News stories need to ask: Are the hospital charges valid?

As part of their Bill of the Month series, NPR and Kaiser Health News explored the story of a Texas school teacher smacked with a $ 109,000 bill. The story included scrutiny of the hospital’s pricing:

Healthcare Bluebook, which offers cost estimates for medical tests and treatments, … said a fair price for a hospitalization in Austin involving four heart stents would be about $ 36,800. St. David’s Medical Center (where the patient received care) charged four times that amount.

It’s possible that other stories also have taken a look at these issues — we can’t possibly find and evaluate everything that’s been written about surprise medical bills. But it’s clear that many stories are not delving to the core of this problem, and we hope that more journalists will relate these charges to the doctors’ dispute with insurers over how much medical procedures should cost.
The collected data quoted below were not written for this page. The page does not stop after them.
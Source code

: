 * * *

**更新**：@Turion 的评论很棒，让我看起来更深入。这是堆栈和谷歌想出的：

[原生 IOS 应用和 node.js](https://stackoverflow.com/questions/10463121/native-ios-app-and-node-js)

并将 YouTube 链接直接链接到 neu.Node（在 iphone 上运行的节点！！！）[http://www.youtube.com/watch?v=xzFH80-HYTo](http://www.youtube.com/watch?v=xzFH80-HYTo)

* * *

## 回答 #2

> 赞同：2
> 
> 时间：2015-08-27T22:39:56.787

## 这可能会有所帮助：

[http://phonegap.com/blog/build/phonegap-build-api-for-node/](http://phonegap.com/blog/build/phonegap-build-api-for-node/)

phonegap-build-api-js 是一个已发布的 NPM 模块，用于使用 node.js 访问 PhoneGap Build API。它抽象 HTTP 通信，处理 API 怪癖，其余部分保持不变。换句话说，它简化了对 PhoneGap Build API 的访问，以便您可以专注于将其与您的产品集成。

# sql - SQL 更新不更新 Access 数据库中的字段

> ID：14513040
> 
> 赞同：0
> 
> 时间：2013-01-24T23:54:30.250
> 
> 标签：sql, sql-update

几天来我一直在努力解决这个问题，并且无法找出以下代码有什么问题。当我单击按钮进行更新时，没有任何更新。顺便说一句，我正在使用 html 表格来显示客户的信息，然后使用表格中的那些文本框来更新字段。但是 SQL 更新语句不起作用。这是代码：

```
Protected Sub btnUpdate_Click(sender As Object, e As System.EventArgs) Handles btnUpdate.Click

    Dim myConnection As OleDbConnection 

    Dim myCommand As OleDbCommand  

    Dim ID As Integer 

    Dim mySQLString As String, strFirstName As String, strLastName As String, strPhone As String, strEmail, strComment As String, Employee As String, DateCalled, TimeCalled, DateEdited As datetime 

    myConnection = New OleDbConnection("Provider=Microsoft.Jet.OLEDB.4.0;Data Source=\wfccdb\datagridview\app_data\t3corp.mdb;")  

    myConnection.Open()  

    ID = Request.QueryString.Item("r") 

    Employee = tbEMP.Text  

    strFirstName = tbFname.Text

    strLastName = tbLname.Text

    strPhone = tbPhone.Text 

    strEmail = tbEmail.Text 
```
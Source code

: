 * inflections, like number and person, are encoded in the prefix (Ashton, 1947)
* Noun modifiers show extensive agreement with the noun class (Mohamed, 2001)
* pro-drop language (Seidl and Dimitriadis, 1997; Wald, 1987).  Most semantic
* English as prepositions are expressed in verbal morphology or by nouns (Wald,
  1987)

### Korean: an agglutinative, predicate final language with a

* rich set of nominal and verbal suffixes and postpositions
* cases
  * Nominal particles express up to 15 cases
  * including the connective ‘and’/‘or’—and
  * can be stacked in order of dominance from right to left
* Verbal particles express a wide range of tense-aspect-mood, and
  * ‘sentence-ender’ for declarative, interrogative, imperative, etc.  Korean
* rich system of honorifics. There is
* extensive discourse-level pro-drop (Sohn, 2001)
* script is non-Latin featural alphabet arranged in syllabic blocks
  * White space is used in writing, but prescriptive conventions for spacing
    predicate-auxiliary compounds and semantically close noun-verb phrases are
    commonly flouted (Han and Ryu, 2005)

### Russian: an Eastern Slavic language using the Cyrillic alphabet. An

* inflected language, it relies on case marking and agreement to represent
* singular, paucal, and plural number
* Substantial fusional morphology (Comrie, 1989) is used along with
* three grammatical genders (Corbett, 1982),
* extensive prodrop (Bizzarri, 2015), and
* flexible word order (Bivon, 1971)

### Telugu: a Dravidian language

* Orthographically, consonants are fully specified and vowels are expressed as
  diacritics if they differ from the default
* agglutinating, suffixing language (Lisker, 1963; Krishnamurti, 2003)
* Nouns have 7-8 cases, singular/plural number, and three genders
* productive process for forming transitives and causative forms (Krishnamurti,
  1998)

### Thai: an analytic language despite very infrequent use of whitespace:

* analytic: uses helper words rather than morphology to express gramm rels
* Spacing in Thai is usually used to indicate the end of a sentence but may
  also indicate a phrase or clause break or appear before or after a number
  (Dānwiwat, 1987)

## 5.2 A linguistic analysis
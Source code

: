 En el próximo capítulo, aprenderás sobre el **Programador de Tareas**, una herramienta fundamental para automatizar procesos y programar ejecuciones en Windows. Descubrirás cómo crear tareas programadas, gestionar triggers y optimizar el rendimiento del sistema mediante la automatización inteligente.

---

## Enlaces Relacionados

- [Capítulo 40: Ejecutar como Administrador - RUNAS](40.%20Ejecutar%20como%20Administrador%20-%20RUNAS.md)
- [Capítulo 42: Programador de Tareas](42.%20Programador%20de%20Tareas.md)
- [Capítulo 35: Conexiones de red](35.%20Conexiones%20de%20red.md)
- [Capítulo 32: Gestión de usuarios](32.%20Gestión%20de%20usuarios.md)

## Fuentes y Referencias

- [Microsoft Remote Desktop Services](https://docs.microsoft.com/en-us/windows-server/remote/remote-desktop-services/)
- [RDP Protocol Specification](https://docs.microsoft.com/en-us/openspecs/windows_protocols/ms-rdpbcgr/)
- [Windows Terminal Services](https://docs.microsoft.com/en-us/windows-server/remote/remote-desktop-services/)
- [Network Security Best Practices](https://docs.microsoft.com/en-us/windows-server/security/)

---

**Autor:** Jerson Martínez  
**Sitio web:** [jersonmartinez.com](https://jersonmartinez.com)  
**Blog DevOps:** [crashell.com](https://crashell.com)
“The problem is that we pay all different rates, and we can’t even see what the variation is,” Bell says. Indeed what rates should be used is central to next year’s health care fights. Kimball’s group is pushing for one standard, a higher one than insurers want.

“This is not a simple problem to solve. One side’s gain is another’s loss,” Bell added.

One thing you can be sure of: Physicians for Fair Coverage has laid the groundwork for a major lobbying campaign, and judging from the group’s tweets will be in a position to mobilize the patients and use their stories in its legislative fights. Journalists must be ready to move those tales into broader narratives than we’ve seen so far.